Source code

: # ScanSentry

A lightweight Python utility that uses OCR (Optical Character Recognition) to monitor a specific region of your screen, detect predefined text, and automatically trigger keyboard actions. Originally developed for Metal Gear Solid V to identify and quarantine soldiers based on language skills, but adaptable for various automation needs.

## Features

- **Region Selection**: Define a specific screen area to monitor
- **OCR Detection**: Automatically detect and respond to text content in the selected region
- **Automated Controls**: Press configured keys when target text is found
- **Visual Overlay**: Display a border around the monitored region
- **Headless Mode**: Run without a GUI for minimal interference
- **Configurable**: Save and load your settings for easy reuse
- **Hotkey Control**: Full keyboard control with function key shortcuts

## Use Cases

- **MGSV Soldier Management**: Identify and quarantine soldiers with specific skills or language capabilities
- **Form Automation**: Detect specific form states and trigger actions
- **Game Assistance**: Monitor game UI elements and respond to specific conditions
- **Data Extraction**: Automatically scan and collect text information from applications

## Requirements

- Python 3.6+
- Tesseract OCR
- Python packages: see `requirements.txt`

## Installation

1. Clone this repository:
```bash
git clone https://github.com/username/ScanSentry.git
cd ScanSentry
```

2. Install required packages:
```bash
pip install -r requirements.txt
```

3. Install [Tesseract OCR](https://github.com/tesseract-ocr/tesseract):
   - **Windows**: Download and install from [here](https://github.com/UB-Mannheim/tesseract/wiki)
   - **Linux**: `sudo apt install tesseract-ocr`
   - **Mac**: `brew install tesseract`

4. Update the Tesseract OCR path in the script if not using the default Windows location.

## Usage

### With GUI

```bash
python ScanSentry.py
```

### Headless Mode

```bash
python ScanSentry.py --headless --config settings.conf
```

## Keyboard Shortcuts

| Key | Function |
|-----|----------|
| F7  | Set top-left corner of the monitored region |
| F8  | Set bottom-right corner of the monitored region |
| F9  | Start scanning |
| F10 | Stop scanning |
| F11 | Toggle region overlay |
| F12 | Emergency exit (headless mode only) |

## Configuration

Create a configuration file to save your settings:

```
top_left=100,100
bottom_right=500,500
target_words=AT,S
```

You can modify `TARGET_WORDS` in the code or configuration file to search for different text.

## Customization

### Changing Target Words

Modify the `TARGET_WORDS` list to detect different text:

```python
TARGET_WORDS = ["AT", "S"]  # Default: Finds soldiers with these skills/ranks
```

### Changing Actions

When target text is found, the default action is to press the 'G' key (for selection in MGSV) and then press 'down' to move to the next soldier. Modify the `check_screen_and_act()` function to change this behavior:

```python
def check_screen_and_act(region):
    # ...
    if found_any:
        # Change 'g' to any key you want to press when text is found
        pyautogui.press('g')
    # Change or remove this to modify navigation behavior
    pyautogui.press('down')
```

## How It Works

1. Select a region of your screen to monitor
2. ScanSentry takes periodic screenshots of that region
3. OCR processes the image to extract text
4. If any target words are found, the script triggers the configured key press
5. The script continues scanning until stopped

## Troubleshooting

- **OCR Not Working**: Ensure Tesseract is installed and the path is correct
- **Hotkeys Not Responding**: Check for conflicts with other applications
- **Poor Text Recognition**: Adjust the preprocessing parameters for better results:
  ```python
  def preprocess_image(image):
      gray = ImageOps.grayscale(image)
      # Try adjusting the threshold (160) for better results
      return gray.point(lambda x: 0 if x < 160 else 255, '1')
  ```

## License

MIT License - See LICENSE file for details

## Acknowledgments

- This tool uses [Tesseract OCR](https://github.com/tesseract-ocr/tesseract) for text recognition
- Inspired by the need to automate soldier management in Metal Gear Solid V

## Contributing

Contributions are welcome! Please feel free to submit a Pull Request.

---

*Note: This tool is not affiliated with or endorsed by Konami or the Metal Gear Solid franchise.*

Task goal
Only one stretch of the records above is wanted: the lines between the one holding "1. Clone this" and the one holding "Start scanning |", inclusive, reproduced exactly.

Response to the exercise
1. Clone this repository:
```bash
git clone https://github.com/username/ScanSentry.git
cd ScanSentry
```

2. Install required packages:
```bash
pip install -r requirements.txt
```

3. Install [Tesseract OCR](https://github.com/tesseract-ocr/tesseract):
   - **Windows**: Download and install from [here](https://github.com/UB-Mannheim/tesseract/wiki)
   - **Linux**: `sudo apt install tesseract-ocr`
   - **Mac**: `brew install tesseract`

4. Update the Tesseract OCR path in the script if not using the default Windows location.

## Usage

### With GUI

```bash
python ScanSentry.py
```

### Headless Mode

```bash
python ScanSentry.py --headless --config settings.conf
```

## Keyboard Shortcuts

| Key | Function |
|-----|----------|
| F7  | Set top-left corner of the monitored region |
| F8  | Set bottom-right corner of the monitored region |
| F9  | Start scanning |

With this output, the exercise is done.